=== Begin Enclosure ===

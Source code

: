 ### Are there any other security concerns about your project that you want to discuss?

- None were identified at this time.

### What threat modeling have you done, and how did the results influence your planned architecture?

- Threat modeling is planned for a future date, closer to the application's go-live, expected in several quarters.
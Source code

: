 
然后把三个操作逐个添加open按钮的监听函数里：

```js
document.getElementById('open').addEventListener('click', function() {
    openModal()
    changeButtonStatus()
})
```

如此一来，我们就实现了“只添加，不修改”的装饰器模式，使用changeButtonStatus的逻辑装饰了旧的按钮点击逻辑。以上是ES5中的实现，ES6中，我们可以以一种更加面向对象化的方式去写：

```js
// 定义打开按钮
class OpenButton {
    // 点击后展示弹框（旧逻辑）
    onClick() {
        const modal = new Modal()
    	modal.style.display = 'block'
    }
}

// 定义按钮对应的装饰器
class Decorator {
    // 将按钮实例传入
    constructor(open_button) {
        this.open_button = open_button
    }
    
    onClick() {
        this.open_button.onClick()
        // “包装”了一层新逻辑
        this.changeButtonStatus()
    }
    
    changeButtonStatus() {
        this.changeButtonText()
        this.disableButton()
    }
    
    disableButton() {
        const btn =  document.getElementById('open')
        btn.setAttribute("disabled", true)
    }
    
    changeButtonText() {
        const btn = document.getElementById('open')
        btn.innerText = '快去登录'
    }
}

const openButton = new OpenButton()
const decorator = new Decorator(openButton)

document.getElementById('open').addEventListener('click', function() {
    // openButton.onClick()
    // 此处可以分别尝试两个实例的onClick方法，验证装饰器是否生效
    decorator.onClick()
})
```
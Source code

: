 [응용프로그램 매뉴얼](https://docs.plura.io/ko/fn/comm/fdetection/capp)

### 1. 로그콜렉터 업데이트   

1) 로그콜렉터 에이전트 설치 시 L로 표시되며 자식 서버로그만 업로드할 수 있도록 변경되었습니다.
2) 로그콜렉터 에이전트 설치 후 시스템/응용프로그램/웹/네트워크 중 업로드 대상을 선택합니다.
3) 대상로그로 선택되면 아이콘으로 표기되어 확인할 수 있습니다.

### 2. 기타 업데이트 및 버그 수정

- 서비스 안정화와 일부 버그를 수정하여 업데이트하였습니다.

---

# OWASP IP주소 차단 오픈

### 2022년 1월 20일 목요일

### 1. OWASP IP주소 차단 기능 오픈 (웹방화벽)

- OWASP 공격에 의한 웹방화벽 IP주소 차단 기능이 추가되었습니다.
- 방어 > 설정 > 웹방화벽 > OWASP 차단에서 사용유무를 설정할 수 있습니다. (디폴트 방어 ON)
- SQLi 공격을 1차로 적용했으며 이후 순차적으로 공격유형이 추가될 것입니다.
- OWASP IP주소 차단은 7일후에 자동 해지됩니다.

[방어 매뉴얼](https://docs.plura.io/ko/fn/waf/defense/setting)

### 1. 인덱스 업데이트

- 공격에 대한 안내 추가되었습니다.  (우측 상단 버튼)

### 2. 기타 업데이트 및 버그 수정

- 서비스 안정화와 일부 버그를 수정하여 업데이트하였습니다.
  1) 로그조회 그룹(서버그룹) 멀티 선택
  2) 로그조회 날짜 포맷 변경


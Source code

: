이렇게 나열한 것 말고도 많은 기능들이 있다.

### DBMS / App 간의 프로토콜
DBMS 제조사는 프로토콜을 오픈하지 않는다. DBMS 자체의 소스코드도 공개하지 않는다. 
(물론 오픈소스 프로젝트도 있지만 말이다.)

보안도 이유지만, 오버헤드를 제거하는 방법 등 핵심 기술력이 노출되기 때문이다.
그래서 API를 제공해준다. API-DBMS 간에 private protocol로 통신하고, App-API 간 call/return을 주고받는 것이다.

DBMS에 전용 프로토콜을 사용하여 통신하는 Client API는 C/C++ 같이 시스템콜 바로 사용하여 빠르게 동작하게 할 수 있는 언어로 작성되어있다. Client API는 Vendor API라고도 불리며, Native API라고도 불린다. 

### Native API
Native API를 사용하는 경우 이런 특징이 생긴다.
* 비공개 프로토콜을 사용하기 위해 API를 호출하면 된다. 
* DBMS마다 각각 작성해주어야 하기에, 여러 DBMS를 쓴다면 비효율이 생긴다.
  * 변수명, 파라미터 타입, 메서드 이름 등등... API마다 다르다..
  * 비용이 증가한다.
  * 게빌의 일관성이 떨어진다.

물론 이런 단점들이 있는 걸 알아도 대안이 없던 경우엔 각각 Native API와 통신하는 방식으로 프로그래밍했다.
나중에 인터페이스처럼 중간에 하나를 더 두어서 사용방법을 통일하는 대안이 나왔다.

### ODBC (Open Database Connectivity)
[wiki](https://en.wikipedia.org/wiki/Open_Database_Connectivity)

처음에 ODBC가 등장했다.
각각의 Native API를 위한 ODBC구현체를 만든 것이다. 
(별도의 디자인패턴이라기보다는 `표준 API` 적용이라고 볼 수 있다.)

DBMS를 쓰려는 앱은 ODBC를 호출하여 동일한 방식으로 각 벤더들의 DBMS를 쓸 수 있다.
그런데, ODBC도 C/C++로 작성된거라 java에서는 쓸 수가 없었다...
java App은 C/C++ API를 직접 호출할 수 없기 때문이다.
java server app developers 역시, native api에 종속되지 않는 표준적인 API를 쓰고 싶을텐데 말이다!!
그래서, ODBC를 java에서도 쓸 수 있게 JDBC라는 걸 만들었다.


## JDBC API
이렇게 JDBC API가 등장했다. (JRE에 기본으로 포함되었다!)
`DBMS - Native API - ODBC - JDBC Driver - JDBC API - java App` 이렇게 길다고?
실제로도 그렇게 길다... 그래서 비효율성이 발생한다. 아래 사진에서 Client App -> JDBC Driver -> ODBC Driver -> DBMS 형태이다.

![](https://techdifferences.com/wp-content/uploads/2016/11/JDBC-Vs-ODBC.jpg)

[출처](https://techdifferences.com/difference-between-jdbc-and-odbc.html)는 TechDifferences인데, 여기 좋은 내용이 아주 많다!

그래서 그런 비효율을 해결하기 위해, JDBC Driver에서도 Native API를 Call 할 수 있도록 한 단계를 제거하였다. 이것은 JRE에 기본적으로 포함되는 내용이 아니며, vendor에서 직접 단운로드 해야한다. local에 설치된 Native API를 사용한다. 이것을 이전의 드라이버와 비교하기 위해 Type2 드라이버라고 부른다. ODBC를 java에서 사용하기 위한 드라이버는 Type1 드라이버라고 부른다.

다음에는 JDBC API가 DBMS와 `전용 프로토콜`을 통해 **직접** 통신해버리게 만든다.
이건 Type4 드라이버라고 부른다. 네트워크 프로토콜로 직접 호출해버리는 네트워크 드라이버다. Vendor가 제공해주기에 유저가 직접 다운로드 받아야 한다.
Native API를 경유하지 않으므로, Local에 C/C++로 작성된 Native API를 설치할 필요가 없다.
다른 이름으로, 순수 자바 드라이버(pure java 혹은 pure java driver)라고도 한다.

=== End Enclosure ===

**EXERCISE DETAILS:** Look through the data and show every line containing "때문이다".

**COMPLETED TASK:**
보안도 이유지만, 오버헤드를 제거하는 방법 등 핵심 기술력이 노출되기 때문이다.
java App은 C/C++ API를 직접 호출할 수 없기 때문이다.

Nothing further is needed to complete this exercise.